Ham and Cheese Muffins

In anticipation of the Little Prince starting school and our collective desire to send him there with a lunchbox most days (as opposed to having him buy something at the cafeteria), I bought the Weelicious Lunches cookbook. I really like it, even though to me it skews very American. By that, I mean that there’s a whole section with variations of the peanut butter-jelly sandwich, whereas I, as a French Canadian, didn’t even realize that PB&J was a thing until my tweens (when I was living in the U.S., I should add), and never once had that in my school lunch. I did have peanut butter on bread in the morning on occasion, but in my family, we always paired it with honey, not jam. In any case, it’s full of a lot of recipes that look great to me, but I’m also afraid that my kid would never go for them. I’ve decided to try some anyway and simply make sure that he has a backup component in the meal that I know he’ll like (for example, I made the beet and carrot salad from the cookbook, but used it as a side and made sure that the Little Prince had another side and a main that he would like – turns out he didn’t magically start liking the salad, but hey, at least I sent him to school with beets in his lunchbox and it wasn’t a total failure, so there’s that).

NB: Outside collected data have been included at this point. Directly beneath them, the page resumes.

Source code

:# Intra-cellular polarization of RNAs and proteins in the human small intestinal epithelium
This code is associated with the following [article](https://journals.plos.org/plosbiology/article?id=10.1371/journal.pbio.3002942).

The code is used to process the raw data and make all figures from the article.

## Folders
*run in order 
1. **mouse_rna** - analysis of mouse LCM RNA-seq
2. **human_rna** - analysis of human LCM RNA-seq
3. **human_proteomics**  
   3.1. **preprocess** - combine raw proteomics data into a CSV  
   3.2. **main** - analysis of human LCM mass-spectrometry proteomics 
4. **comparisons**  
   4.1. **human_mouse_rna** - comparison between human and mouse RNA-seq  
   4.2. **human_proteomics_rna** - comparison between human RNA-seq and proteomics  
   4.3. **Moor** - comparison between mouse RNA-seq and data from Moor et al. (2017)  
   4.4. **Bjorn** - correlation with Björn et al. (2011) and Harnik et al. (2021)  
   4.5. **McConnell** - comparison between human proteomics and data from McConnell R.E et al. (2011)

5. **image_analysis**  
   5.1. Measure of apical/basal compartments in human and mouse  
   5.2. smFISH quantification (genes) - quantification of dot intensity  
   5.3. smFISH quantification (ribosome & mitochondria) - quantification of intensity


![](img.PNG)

So, ham and cheese muffins looked like they might work, in that my kid usually likes ham, and cheese, and muffins, so at least there were no red flags. The Engineer bought three thick slices of ham from the butcher, and I cut them into cubes, but only used about half for the recipe, along with half of a package of cheddar. Since I didn’t know what else to do with the rest of the ham and didn’t want it going to waste, I took a chance and simply made a second batch of muffins. A batch is supposed to make 18 muffins, but I ended up with 16 in the first batch and 17 in the second. As it turns out, the Little Prince loved these (phew!), and they freeze beautifully, so they’re a really good addition to my repertoire. Note that instead of a mix of all-purpose flour and whole wheat flour, I used only white whole wheat flour. Suggestion of sides: cucumber slices, red grapes, freeze-dried yogurt dots.

1 ½ cups all-purpose flour (see note above)
1 cup whole wheat flour (see note above)
2 tsp. baking powder
1 tsp. baking soda
½ tsp. kosher salt
1 ¼ cups buttermilk (lactose-free milk with a splash of lemon juice on it)
2 large eggs
¼ cup vegetable oil
2 Tbsp. maple syrup or honey
1 cup cheddar cheese, shredded (white or orange works)
1 cup ham, finely chopped or cubed

Preheat oven to 350 °F. Grease 18 muffins cups on two muffins tins (give or take).

Combine the flours, baking powder, baking soda, and salt in a bowl and stir to combine.

In a separate bowl, whisk the eggs, oil and maple syrup and stir to combine. Add the buttermilk to the egg mixture and stir.

Add the buttermilk mixture to the flour and stir until just combined. Fold in the cheese and ham.

Scoop the batter 2/3 of the way up into the greased muffin cups and bake for 18-20 minutes.